The control unit 30 performs overall control of the user terminal 100 . The control unit 30 extracts the URL included in the received text data, transmits a request for determining the extracted URL to the detection server 200, receives whether or not it is malicious, and controls URL access based on the transmitted result. . Here, the control unit 30 accesses the URL if the URL is normal, and blocks the URL if the URL is malicious. The control unit 30 includes a URL detection unit 31, a data collection unit 33 and a URL blocking unit 35.

The URL detecting unit 31 detects whether a URL is included when receiving text data such as text, mail, and network packets received from the outside. The URL detection unit 31 extracts the detected URL when a URL is detected in the text data. That is, the URL detection unit 31 separates text and URL of text data. If the separated URL is a shortened URL, the URL detection unit 31 expands the URL and restores the original URL. The URL detection unit 31 performs a first data pre-processing to collect first detection data related to the restored URL (FIG. 3). Here, the first detection data includes information on the number of redirects indicating the number of URL redirects and final destination URL, when URL redirection is performed when the user terminal 100 accesses the URL. Information on the final destination URL includes at least one of an IP address, a domain name, and http header parameters such as content-length, content-type, content-encoding, and content-disposition. Here, content-length means the length of the body of the URL response packet, content-type means the format of the URL response packet, content-encoding means the encoding method of the URL response packet, and content-disposition means the URL response packet means the processing format of The URL detection unit 31 controls transmission of the first data preprocessed information and the URL state determination request message to the detection server 200 so that the detection server 200 can determine the state of the URL.

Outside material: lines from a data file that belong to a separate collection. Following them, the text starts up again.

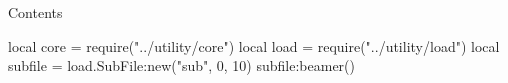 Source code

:\documentclass[10pt]{beamer}
\date{\today}
\title{}
\author{}
\begin{document}
\maketitle

\begin{frame}{Contents}
    \tableofcontents
\end{frame}

\begin{luacode*}
    local core = require("../utility/core")
    local load = require("../utility/load")
    local subfile = load.SubFile:new("sub", 0, 10)
    subfile:beamer()
\end{luacode*}



\end{document}
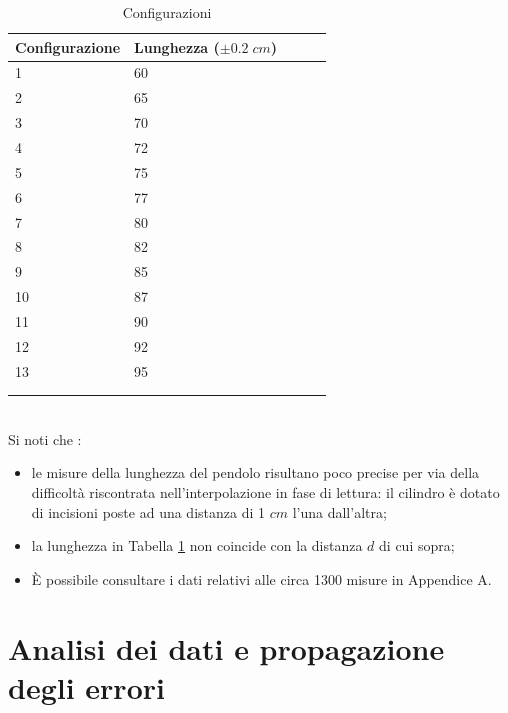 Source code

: \documentclass[11pt,a4paper]{article}
\begin{document}
\begin{longtable}[]{@{}lllll@{}}
    \toprule
    Configurazione & Lunghezza ($\pm 0.2 \; cm$) \tabularnewline
    \midrule
    \endhead
1 & 60 \tabularnewline
2 & 65 \tabularnewline
3 & 70 \tabularnewline
4 & 72 \tabularnewline
5 & 75 \tabularnewline
6 & 77 \tabularnewline
7 & 80 \tabularnewline
8 & 82 \tabularnewline
9 & 85 \tabularnewline
10 & 87 \tabularnewline
11 & 90 \tabularnewline
12 & 92 \tabularnewline
13 & 95 \tabularnewline
    \bottomrule
    \\
    \caption{Configurazioni}
    \label{tab:conf}
\end{longtable}
\\
Si noti che :
\begin{itemize}
    \item le misure della lunghezza del pendolo risultano poco precise per via della difficoltà riscontrata nell'interpolazione in fase di lettura: il cilindro è dotato di incisioni poste ad una distanza di 1 $cm$ l'una dall'altra;
    
    \item la lunghezza in Tabella \ref{tab:conf} non coincide con la distanza $d$ di cui sopra;
    
    \item È possibile consultare i dati relativi alle circa 1300 misure in Appendice A.
\end{itemize}


\section{Analisi dei dati e propagazione degli errori}
\end{document}
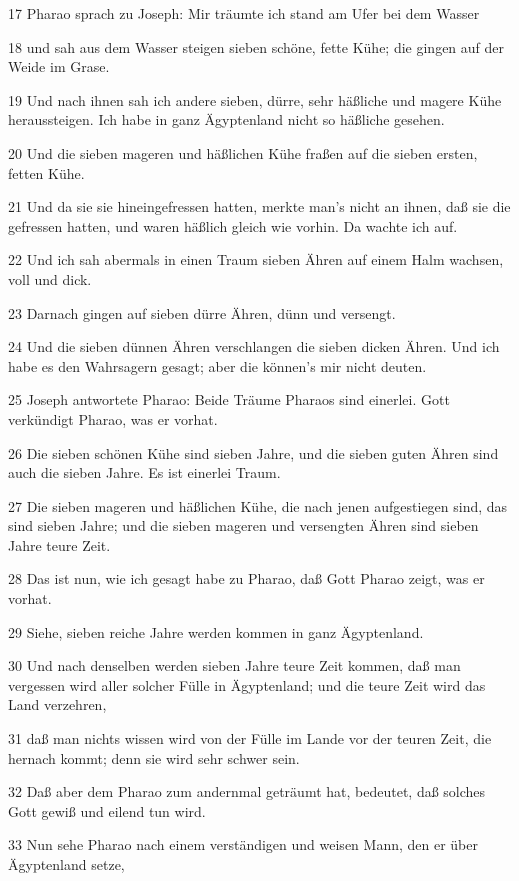 \par 17 Pharao sprach zu Joseph: Mir träumte ich stand am Ufer bei dem Wasser
\par 18 und sah aus dem Wasser steigen sieben schöne, fette Kühe; die gingen auf der Weide im Grase.
\par 19 Und nach ihnen sah ich andere sieben, dürre, sehr häßliche und magere Kühe heraussteigen. Ich habe in ganz Ägyptenland nicht so häßliche gesehen.
\par 20 Und die sieben mageren und häßlichen Kühe fraßen auf die sieben ersten, fetten Kühe.
\par 21 Und da sie sie hineingefressen hatten, merkte man's nicht an ihnen, daß sie die gefressen hatten, und waren häßlich gleich wie vorhin. Da wachte ich auf.
\par 22 Und ich sah abermals in einen Traum sieben Ähren auf einem Halm wachsen, voll und dick.
\par 23 Darnach gingen auf sieben dürre Ähren, dünn und versengt.
\par 24 Und die sieben dünnen Ähren verschlangen die sieben dicken Ähren. Und ich habe es den Wahrsagern gesagt; aber die können's mir nicht deuten.
\par 25 Joseph antwortete Pharao: Beide Träume Pharaos sind einerlei. Gott verkündigt Pharao, was er vorhat.
\par 26 Die sieben schönen Kühe sind sieben Jahre, und die sieben guten Ähren sind auch die sieben Jahre. Es ist einerlei Traum.
\par 27 Die sieben mageren und häßlichen Kühe, die nach jenen aufgestiegen sind, das sind sieben Jahre; und die sieben mageren und versengten Ähren sind sieben Jahre teure Zeit.
\par 28 Das ist nun, wie ich gesagt habe zu Pharao, daß Gott Pharao zeigt, was er vorhat.
\par 29 Siehe, sieben reiche Jahre werden kommen in ganz Ägyptenland.
\par 30 Und nach denselben werden sieben Jahre teure Zeit kommen, daß man vergessen wird aller solcher Fülle in Ägyptenland; und die teure Zeit wird das Land verzehren,
\par 31 daß man nichts wissen wird von der Fülle im Lande vor der teuren Zeit, die hernach kommt; denn sie wird sehr schwer sein.
\par 32 Daß aber dem Pharao zum andernmal geträumt hat, bedeutet, daß solches Gott gewiß und eilend tun wird.
\par 33 Nun sehe Pharao nach einem verständigen und weisen Mann, den er über Ägyptenland setze,

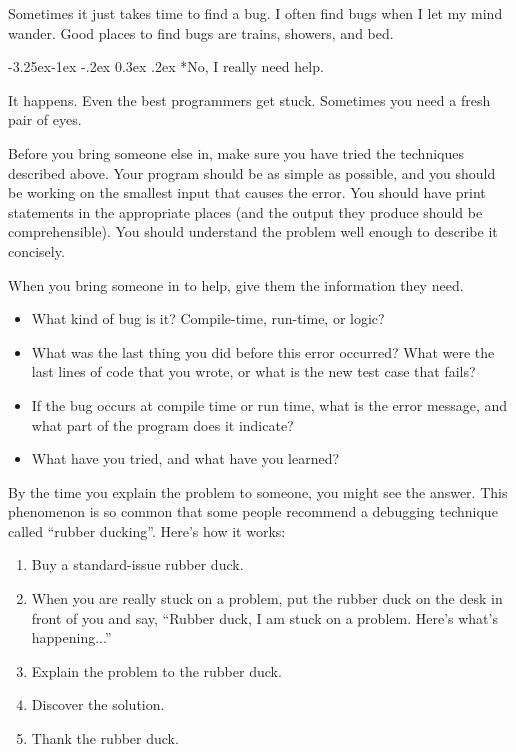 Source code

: \documentclass[12pt]{book}
\makeatletter
\theoremstyle{exercise}
\renewcommand\subsection{\@startsection{subsection}{2}{\z@}%
    {-3.25ex\@plus -1ex \@minus -.2ex}%
    {0.3ex \@plus .2ex}%
    {\normalfont\large\bfseries}}
\makeatother
\begin{document}
Sometimes it just takes time to find a bug.
I often find bugs when I let my mind wander.
Good places to find bugs are trains, showers, and bed.


\subsection*{No, I really need help.}

It happens.
Even the best programmers get stuck.
Sometimes you need a fresh pair of eyes.

Before you bring someone else in, make sure you have tried the techniques described above.
Your program should be as simple as possible, and you should be working on the smallest input that causes the error.
You should have print statements in the appropriate places (and the output they produce should be comprehensible).
You should understand the problem well enough to describe it concisely.

When you bring someone in to help, give them the information they need.

\begin{itemize}

\item What kind of bug is it?
Compile-time, run-time, or logic?

\item What was the last thing you did before this error occurred?
What were the last lines of code that you wrote, or what is the new test case that fails?

\item If the bug occurs at compile time or run time, what is the error message, and what part of the program does it indicate?

\item What have you tried, and what have you learned?

\end{itemize}

By the time you explain the problem to someone, you might see the answer.  This phenomenon is so common that some people recommend a debugging technique
called ``rubber ducking''.
Here's how it works:

\begin{enumerate}

\item Buy a standard-issue rubber duck.

\item When you are really stuck on a problem, put the rubber duck on the desk in front of you and say, ``Rubber duck, I am stuck on a problem.  Here's what's happening...''

\item Explain the problem to the rubber duck.

\item Discover the solution.

\item Thank the rubber duck.

\end{enumerate}
\end{document}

When the judgment result received from the detection server 200 is determined to be a new URL, the data collection unit 33 further collects information about the URL so that the detection server 200 can re-determine the state of the URL. . In detail, the data collection unit 33 searches the web portal provided by the web portal server 300 using the domain name included in the first detection data collected from the URL detection unit 31 as a search term. Through this, the data collection unit 33 performs second data pre-processing to collect second detection data, which is additional data retrieved from the domain name (FIG. 4). The second detection data is data different from the first detection data, and includes at least one of a tag href attribute count, the number of search results, a domain name count, and a keyword count in the HTML source of the search result. Here, the a tag href attribute count means the number of times that 'domain name' is matched among the values of the 'a' tag 'href' attribute in the HTML source, the number of search results means the number of search result data, and the domain name count means the number of search result data. It means the number of strings that match the 'domain name' in the result text, and the keyword count means the number of keywords included in the search result text that were determined to be close to existing malicious URLs. The data collection unit 33 controls the text data, the first data preprocessed information, the second data preprocessed information, and the URL status determination re-request message to be transmitted to the detection server 200 so that the URL status in the detection server 200 is transmitted. to be able to judge

The URL blocking unit 35 blocks the URL based on the result of the state of the URL judged or judged by the detection server 200 . That is, if the URL blocking unit 35 determines that the result of the judgment or re-judgment of the URL is malicious, the URL is blocked to block access to the URL in advance.

The output unit 50 outputs text data such as text, mail, and network packets. The output unit 50 outputs the result of determining the URL state. If the URL is normal, the output unit 50 outputs the user interface of the connected URL. The output unit 50 may be a display having a touch screen function, and the display may include a liquid crystal display (LCD), a thin film transistor-liquid crystal display (TFT LCD), an organic light emitting diode (LCD), and an organic light emitting diode (LCD). At least one of an organic light-emitting diode (OLED), a flexible display, and a 3D display may be included.

The storage unit 70 stores a program or algorithm for driving the user terminal 100 . The storage unit 70 stores text data such as text, mail, and network packets. The storage unit 70 stores the result of determining the URL state. The storage unit 70 is a flash memory type, a hard disk type, a multimedia card micro type, a card type memory (eg SD or XD memory, etc.), RAM (Random Access Memory, RAM), SRAM (Static Random Access Memory), ROM (Read-Only Memory, ROM), EEPROM (Electrically Erasable Programmable Read-Only Memory), PROM (Programmable Read-Only Memory), magnetic memory, It may include at least one storage medium of a magnetic disk and an optical disk.

Meanwhile, the user terminal 100 may further include a separate input unit although not shown in the drawings. The input unit may include a microphone, a keypad, and buttons to input voice and text.

5 is a diagram for explaining a detection server according to an embodiment of the present invention, FIG. 6 is a diagram for explaining a third data pre-processing according to an embodiment of the present invention, and FIG. 7 is a diagram according to an embodiment of the present invention. It is a diagram for explaining analysis using an artificial intelligence model.

1, 5 to 7, the detection server 200 includes a server communication unit 210, a server control unit 230 and a server storage unit 250.

The server communication unit 210 communicates with the user terminal 100 . The server communication unit 210 transmits and receives information for determining whether the URL included in the text data is malicious.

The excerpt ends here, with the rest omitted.